I've been an only too long to know if I should feel guilt in the opposite direction. I have no idea if I am robbing him of anything if I give him no siblings. I don't even know if they would get along or what he's missing. Yet I still feel he will be missing something, something important. I just don't personally know what that is.
It also turns out that it's yet one more question on the list of "please don't ask me that." Along with "do you have any kids?" and "how many do you have?", now "do you want any more?" and "do you also want to try for a girl?" join the lineup of awkward adult interactions. Please just ask me about the weather and move along! I hate the long pause that comes with "Well, I have two, but one isn't here. Yes, I mean not here as in dead, and yes, I want another, but I didn't even bring up the infertility yet, so that's not an easy answer, and no, I don't want to hear how someone you know got pregnant after heartache and loss. Can I buy your groceries so you will just go away faster?"

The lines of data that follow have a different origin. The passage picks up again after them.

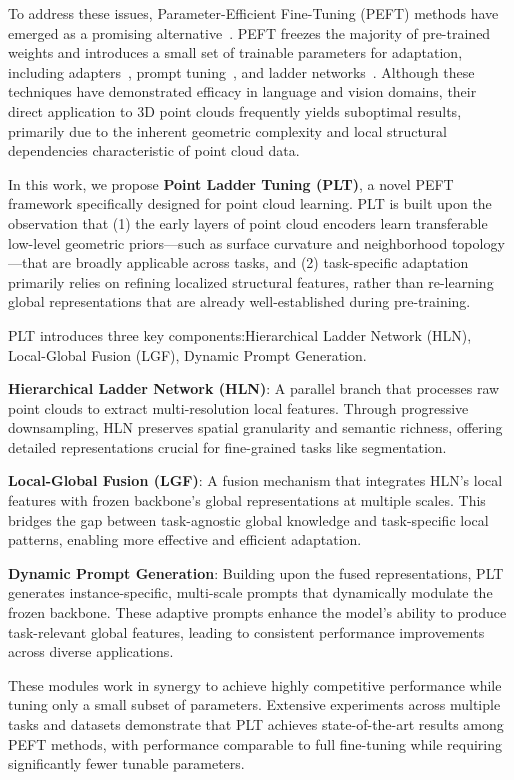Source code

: To address these issues, Parameter-Efficient Fine-Tuning (PEFT) methods have emerged as a promising alternative~\cite{houlsby2019parameter, jie2023fact, karimi2021compacter}. PEFT freezes the majority of pre-trained weights and introduces a small set of trainable parameters for adaptation, including adapters~\cite{houlsby2019parameter}, prompt tuning~\cite{li2021prefix}, and ladder networks~\cite{sung2022lst}. Although these techniques have demonstrated efficacy in language and vision domains, their direct application to 3D point clouds frequently yields suboptimal results, primarily due to the inherent geometric complexity and local structural dependencies characteristic of point cloud data.

In this work, we propose \textbf{Point Ladder Tuning (PLT)}, a novel PEFT framework specifically designed for point cloud learning. PLT is built upon the observation that (1) the early layers of point cloud encoders learn transferable low-level geometric priors—such as surface curvature and neighborhood topology—that are broadly applicable across tasks, and (2) task-specific adaptation primarily relies on refining localized structural features, rather than re-learning global representations that are already well-established during pre-training.

PLT introduces three key components:Hierarchical Ladder Network (HLN), Local-Global Fusion (LGF), Dynamic Prompt Generation.

\textbf{Hierarchical Ladder Network (HLN)}: A parallel branch that processes raw point clouds to extract multi-resolution local features. Through progressive downsampling, HLN preserves spatial granularity and semantic richness, offering detailed representations crucial for fine-grained tasks like segmentation.

\textbf{Local-Global Fusion (LGF)}: A fusion mechanism that integrates HLN's local features with frozen backbone's global representations at multiple scales. This bridges the gap between task-agnostic global knowledge and task-specific local patterns, enabling more effective and efficient adaptation.

\textbf{Dynamic Prompt Generation}: Building upon the fused representations, PLT generates instance-specific, multi-scale prompts that dynamically modulate the frozen backbone. These adaptive prompts enhance the model's ability to produce task-relevant global features, leading to consistent performance improvements across diverse applications.

These modules work in synergy to achieve highly competitive performance while tuning only a small subset of parameters. Extensive experiments across multiple tasks and datasets demonstrate that PLT achieves state-of-the-art results among PEFT methods, with performance comparable to full fine-tuning while requiring significantly fewer tunable parameters.

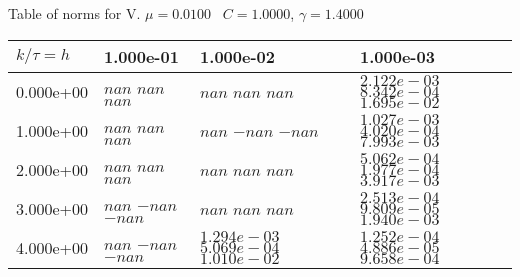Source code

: \begin{center}
Table of norms for V. $\mu = 0.0100$ \, $C = 1.0000$, $\gamma = 1.4000$
  
\begin{tabular}{|p{1in}|p{1in}|p{1in}|p{1in}|} \hline
$k / \tau = h$ &1.000e-01 &1.000e-02 &1.000e-03 \\ \hline 
0.000e+00 & $nan$  $nan$  $nan$  & $nan$  $nan$  $nan$  & $2.122e-03$  $8.342e-04$  $1.695e-02$  \\ \hline 
1.000e+00 & $nan$  $nan$  $nan$  & $nan$  $-nan$  $-nan$  & $1.027e-03$  $4.020e-04$  $7.993e-03$  \\ \hline 
2.000e+00 & $nan$  $nan$  $nan$  & $nan$  $nan$  $nan$  & $5.062e-04$  $1.977e-04$  $3.917e-03$  \\ \hline 
3.000e+00 & $nan$  $-nan$  $-nan$  & $nan$  $nan$  $nan$  & $2.513e-04$  $9.809e-05$  $1.940e-03$  \\ \hline 
4.000e+00 & $nan$  $-nan$  $-nan$  & $1.294e-03$  $5.069e-04$  $1.010e-02$  & $1.252e-04$  $4.886e-05$  $9.658e-04$  \\ \hline 

\end{tabular}\\[20pt]
\end{center}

But more than anything else, the biggest question that looms is: do I really truly want another, because there is another child that is meant to be here, or do I want another because I miss the daughter that SHOULD be here. It often comes down to that for me. Do I want another child, truly, or do I just want her back? I have two children yet he is an only. I try about 98 percent of the time to answer that question honestly when asked by strangers, answering that I have two and including her in the family lineup. Is that inducing these desires of "more"? Because I have two but only parent one? I honestly sometimes feel like I can't tell the difference. Although, if you ask me in the middle of the night when my thoughts are racing the hardest, I would tell you that I truly do want another child, a living child.
But I feel guilty for wanting that and begin to tell myself how lucky I am and I should stop wanting more than I have. It finally struck me a couple days ago that I sound like those people who dismiss the grief of the loss of a child by telling that person they can always have more. As if they are replaceable entities and not human beings. I'm doing the same thing to myself right now in reverse. I'm dismissing the actual desires for another baby, as if I just simply want back what I can't have, as if another baby isn't a separate person from her and that I want that child as well. Ouch. That stings for some reason. I will always miss her.

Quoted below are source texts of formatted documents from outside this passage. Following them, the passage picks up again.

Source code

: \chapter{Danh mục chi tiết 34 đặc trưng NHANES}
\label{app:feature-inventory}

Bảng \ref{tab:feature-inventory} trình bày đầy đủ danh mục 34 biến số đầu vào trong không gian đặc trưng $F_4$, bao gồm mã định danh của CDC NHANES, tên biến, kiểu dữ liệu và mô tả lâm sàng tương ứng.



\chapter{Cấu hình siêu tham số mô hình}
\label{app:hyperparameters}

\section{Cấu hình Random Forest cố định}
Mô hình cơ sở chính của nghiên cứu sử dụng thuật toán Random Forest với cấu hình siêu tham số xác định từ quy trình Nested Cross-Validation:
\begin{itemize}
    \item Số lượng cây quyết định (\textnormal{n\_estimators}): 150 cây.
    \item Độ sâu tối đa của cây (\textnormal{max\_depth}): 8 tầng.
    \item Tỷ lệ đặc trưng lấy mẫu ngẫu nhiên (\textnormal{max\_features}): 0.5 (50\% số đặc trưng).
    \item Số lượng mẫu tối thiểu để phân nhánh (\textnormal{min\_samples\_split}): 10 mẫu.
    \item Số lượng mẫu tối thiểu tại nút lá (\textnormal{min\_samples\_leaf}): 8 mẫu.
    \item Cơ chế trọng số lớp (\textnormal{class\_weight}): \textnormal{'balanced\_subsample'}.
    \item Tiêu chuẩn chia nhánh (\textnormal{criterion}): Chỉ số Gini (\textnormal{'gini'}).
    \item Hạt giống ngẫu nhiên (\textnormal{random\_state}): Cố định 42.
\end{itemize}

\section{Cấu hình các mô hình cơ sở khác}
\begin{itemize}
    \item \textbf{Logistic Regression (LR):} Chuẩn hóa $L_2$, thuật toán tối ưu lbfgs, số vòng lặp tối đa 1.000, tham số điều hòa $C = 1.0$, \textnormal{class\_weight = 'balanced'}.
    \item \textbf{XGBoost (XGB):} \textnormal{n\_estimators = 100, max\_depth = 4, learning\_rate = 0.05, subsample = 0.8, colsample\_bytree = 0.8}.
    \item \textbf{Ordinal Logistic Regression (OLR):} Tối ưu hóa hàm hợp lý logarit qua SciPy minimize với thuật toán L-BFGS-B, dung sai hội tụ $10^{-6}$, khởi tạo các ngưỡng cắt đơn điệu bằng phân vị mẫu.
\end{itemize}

If I'm really honest with myself, I know that it will be a different child and a different soul, and it will not be her. And maybe that's why I feel guilty. I want a baby that won't be her, and I know it and I still want it.

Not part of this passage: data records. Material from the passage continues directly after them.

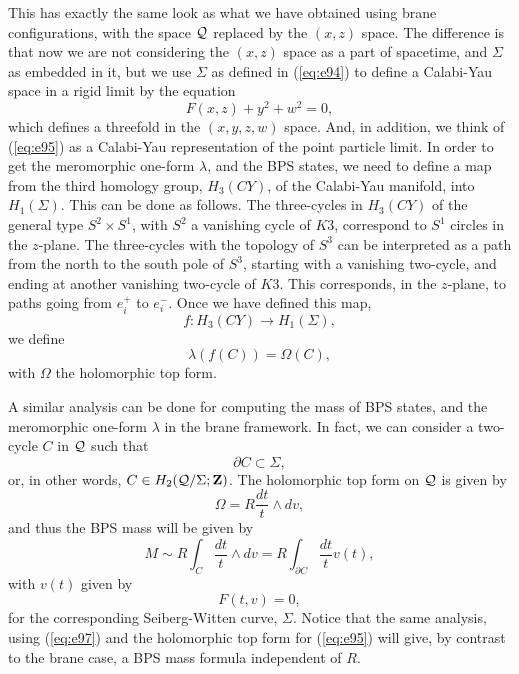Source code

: This has exactly the same look as what we have obtained using
brane configurations, with the space ${\cal Q}$ replaced by the
$(x,z)$ space. The difference is that now we are not considering
the $(x,z)$ space as a part of spacetime, and $\Sigma$ as
embedded in it, but we use $\Sigma$ as defined in (\ref{eq:e94})
to define a Calabi-Yau space in a rigid limit by the equation
\begin{equation}
F(x,z)+y^2+w^2=0,
\label{eq:e95}
\end{equation}
which defines a threefold in the $(x,y,z,w)$ space. And, in
addition, we think of (\ref{eq:e95}) as a Calabi-Yau
representation of the point particle limit. In order to get the
meromorphic one-form $\lambda$, and the BPS states, we need to
define a map from the third homology group, $H_3(CY)$, of the
Calabi-Yau manifold, into $H_1(\Sigma)$. This can be done as
follows. The three-cycles in $H_3(CY)$ of the general type $S^2
\times S^1$, with $S^2$ a vanishing cycle of $K3$, correspond to
$S^1$ circles in the $z$-plane. The three-cycles with the
topology of $S^3$ can be interpreted as a path from the north to
the south pole of $S^3$, starting with a vanishing two-cycle, and
ending at another vanishing two-cycle of $K3$. This corresponds,
in the $z$-plane, to paths going from $e_i^+$ to $e_i^-$. Once we
have defined this map,
\begin{equation}
f: H_3(CY) \longrightarrow H_1(\Sigma),
\label{eq:e96}
\end{equation}
we define 
\begin{equation}
\lambda (f(C)) = \Omega (C),
\label{eq:e97}
\end{equation}
with $\Omega$ the holomorphic top form. 
  
A similar analysis can be done for computing the mass of BPS
states, and the meromorphic one-form $\lambda$ in the brane
framework. In fact, we can consider a two-cycle $C$ in ${\cal Q}$
such that
\begin{equation}
\partial C \subset \Sigma,
\label{eq:e98}
\end{equation}
or, in other words, $C \in H_2({\cal Q}/\Sigma;{\bf Z})$. The
holomorphic top form on ${\cal Q}$ is given by
\begin{equation}
\Omega = R \frac {dt}{t} \wedge dv,
\label{eq:e99}
\end{equation}
and thus the BPS mass will be given by
\begin{equation}
M \sim R \int_C \frac {dt}{t} \wedge dv = R \int_{\partial C}
\frac {dt}{t} v(t),
\label{eq:e100}
\end{equation}
with $v(t)$ given by
\begin{equation}
F(t,v)=0,
\label{eq:e101}
\end{equation}
for the corresponding Seiberg-Witten curve, $\Sigma$. Notice that
the same analysis, using (\ref{eq:e97}) and the holomorphic top
form for (\ref{eq:e95}) will give, by contrast to the brane case,
a BPS mass formula independent of $R$.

That seems to be harder to accept — that I want a baby other than her. That it's not just about missing her. That there is not just a hole that I'm trying to fill that was caused by her death. Why should I feel guilty for wanting what other parents have so easily and freely without question or concern of "being thankful for what you already have"? But I do — I still do. It's so hard to even admit that I want another child, a SECOND child, other than her. It was already big enough to allow myself to accept and love him and that it was OK to love someone else after losing her forever.